A clip of newly formed heavy metal band Sociocide performing at Queen Bee’s Art and Cultural Center on November 12.
by Alexis Solomon
In the spacious main room of Queen Bee’s Art and Cultural Center in North Park, chandeliers hang scattered along the ceiling, providing a dim, subdued light. Soft, black couches line the walls with various pieces of Mexican artwork framed above them; the price tags underneath indicating they are for sale. Red bar tables fill the center of the room and patrons linger throughout, some settling around the tables or on the couches. The first band plays to a quiet crowd, who wander in and out of the small venue, clapping respectfully at the end of each song. When this set finishes however, the excitement in the room grows. Friends and family of the newly formed band Sociocide, which consists of three Bonita Vista students, make their way to the front of the room, anxiously awaiting the band’s debut performance.
“We want to bring back meaningful music, not just [make] the same repeated stuff, and we make music that hopefully has meaning. We try to put that into everything,” junior and lead vocalist Brian Baier said.
Though the heavy-metal band has only been together for two months, each member brings years of experience. Lead vocalist and rhythm guitarist Brian Baier has been involved with four bands prior to Sociocide, whose name is combination of the prefix “socio-”, meaning society, and suffix “-cide”, meaning death. According to Baier, this is “saying that music today, or everything in general, is just kind of decaying, so Sociocide, hence the death of society.” Baier plans to pursue music professionally, and lists Metallica and Iron Maiden as his biggest influences.
“I’ve been listening to music since I was [very young], humming metal tunes, and I’ve had a guitar all my life. But I never got serious until I was 13. I went to go see Iron Maiden and they blew my mind and I just started playing,” Baier said.

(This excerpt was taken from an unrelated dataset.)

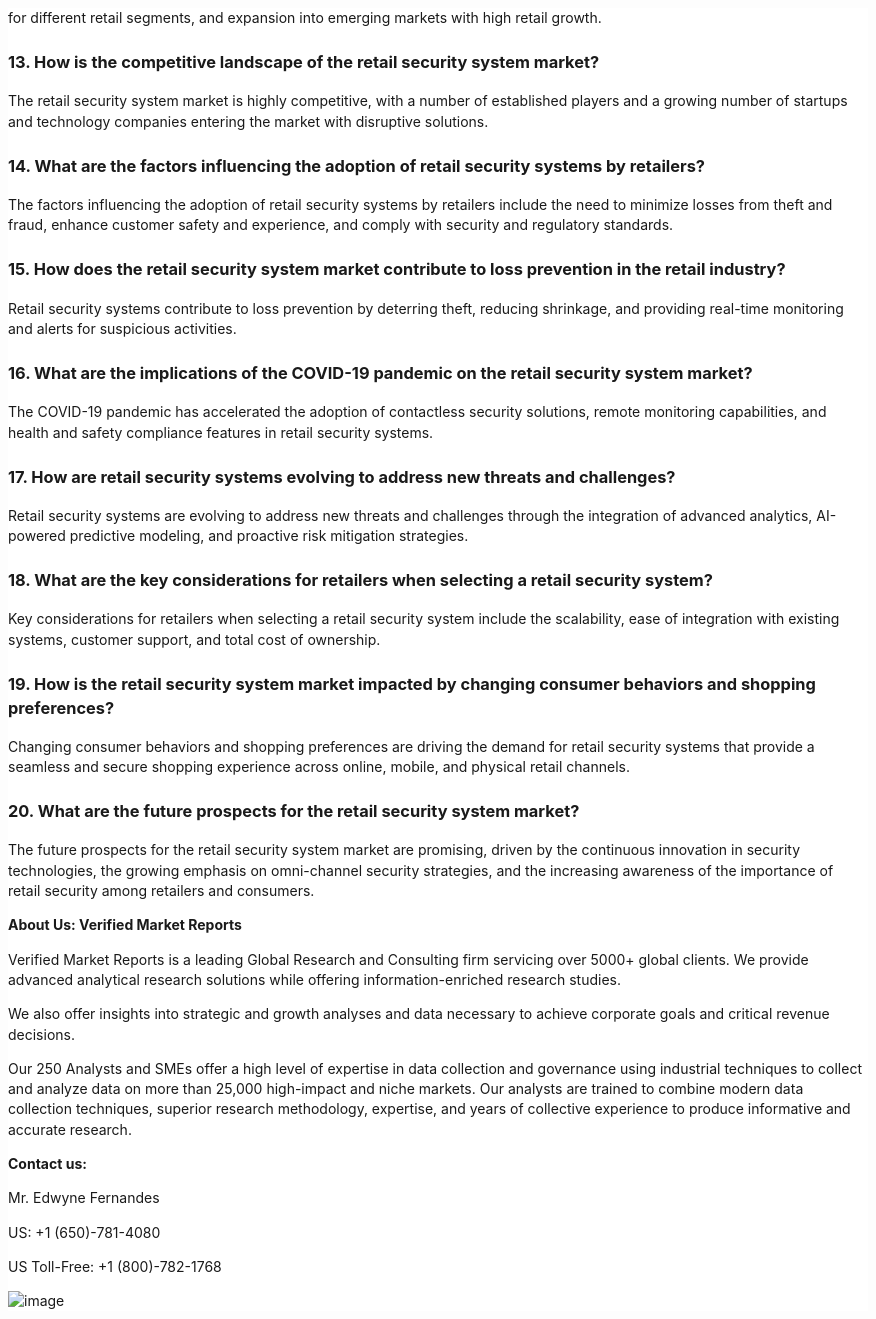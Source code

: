 for different retail segments, and expansion into emerging markets with high retail growth.</p><h3>13. How is the competitive landscape of the retail security system market?</h3><p>The retail security system market is highly competitive, with a number of established players and a growing number of startups and technology companies entering the market with disruptive solutions.</p><h3>14. What are the factors influencing the adoption of retail security systems by retailers?</h3><p>The factors influencing the adoption of retail security systems by retailers include the need to minimize losses from theft and fraud, enhance customer safety and experience, and comply with security and regulatory standards.</p><h3>15. How does the retail security system market contribute to loss prevention in the retail industry?</h3><p>Retail security systems contribute to loss prevention by deterring theft, reducing shrinkage, and providing real-time monitoring and alerts for suspicious activities.</p><h3>16. What are the implications of the COVID-19 pandemic on the retail security system market?</h3><p>The COVID-19 pandemic has accelerated the adoption of contactless security solutions, remote monitoring capabilities, and health and safety compliance features in retail security systems.</p><h3>17. How are retail security systems evolving to address new threats and challenges?</h3><p>Retail security systems are evolving to address new threats and challenges through the integration of advanced analytics, AI-powered predictive modeling, and proactive risk mitigation strategies.</p><h3>18. What are the key considerations for retailers when selecting a retail security system?</h3><p>Key considerations for retailers when selecting a retail security system include the scalability, ease of integration with existing systems, customer support, and total cost of ownership.</p><h3>19. How is the retail security system market impacted by changing consumer behaviors and shopping preferences?</h3><p>Changing consumer behaviors and shopping preferences are driving the demand for retail security systems that provide a seamless and secure shopping experience across online, mobile, and physical retail channels.</p><h3>20. What are the future prospects for the retail security system market?</h3><p>The future prospects for the retail security system market are promising, driven by the continuous innovation in security technologies, the growing emphasis on omni-channel security strategies, and the increasing awareness of the importance of retail security among retailers and consumers.</p></body></html></h3><p id="" class=""><strong>About Us: Verified Market Reports</strong></p><p id="" class="">Verified Market Reports is a leading Global Research and Consulting firm servicing over 5000+ global clients. We provide advanced analytical research solutions while offering information-enriched research studies.</p><p id="" class="">We also offer insights into strategic and growth analyses and data necessary to achieve corporate goals and critical revenue decisions.</p><p id="" class="">Our 250 Analysts and SMEs offer a high level of expertise in data collection and governance using industrial techniques to collect and analyze data on more than 25,000 high-impact and niche markets. Our analysts are trained to combine modern data collection techniques, superior research methodology, expertise, and years of collective experience to produce informative and accurate research.</p><p id="" class=""><strong>Contact us:</strong></p><p id="" class="">Mr. Edwyne Fernandes</p><p id="" class="">US: +1 (650)-781-4080</p><p id="" class="">US Toll-Free: +1 (800)-782-1768</p>
![image](https://github.com/user-attachments/assets/5cbd903c-1ab8-4220-9b49-a4852038fb75)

For junior and bassist Matiz Maldonado, playing music seems to come to him naturally. Coming from a family of musicians, he has learned to play fourteen instruments, and is currently a member of three bands, including Sociocide. He has formerly been in as many as six other bands. He takes his inspiration from bands such as Tool, Pearl Jam, Megadeth, and, a collective Sociocide favorite, Metallica. Like Baier, Maldonado also plans to pursue music professionally.
“My dad told me, ‘don’t live a normal life’, and I really take that [to heart], because he wants me to be a rockstar, [and I feel like] yeah, I’m in for that,” Maldonado said.
While sophomore and drummer Roberto Ballardo has been playing the guitar since seventh grade, he only recently began playing the drums, learning from Baier, who introduced him to the genre, as well, after joining the band. Unlike the other members, Sociocide is Ballardo’s first band, and he has already seen the struggle in juggling band practice and baseball practice.
“I played guitar for a year and a half or so, and I was into the Foo Fighters, all that stuff and then when I met [Baier], that’s when I got into the metal phase, Metallica [and], Megadeth. Then I started [playing the drums in August], and I’ve been playing ever since,” Ballardo said.
Sociocide is currently preparing for their return to Queen Bee’s on Dec. 11 for their second show.
“One of the biggest things I stress [is that] we don’t have to be the best musicians in the world, we just want to go out there and have fun, pillage, but have fun. That’s the biggest thing,” Baier said.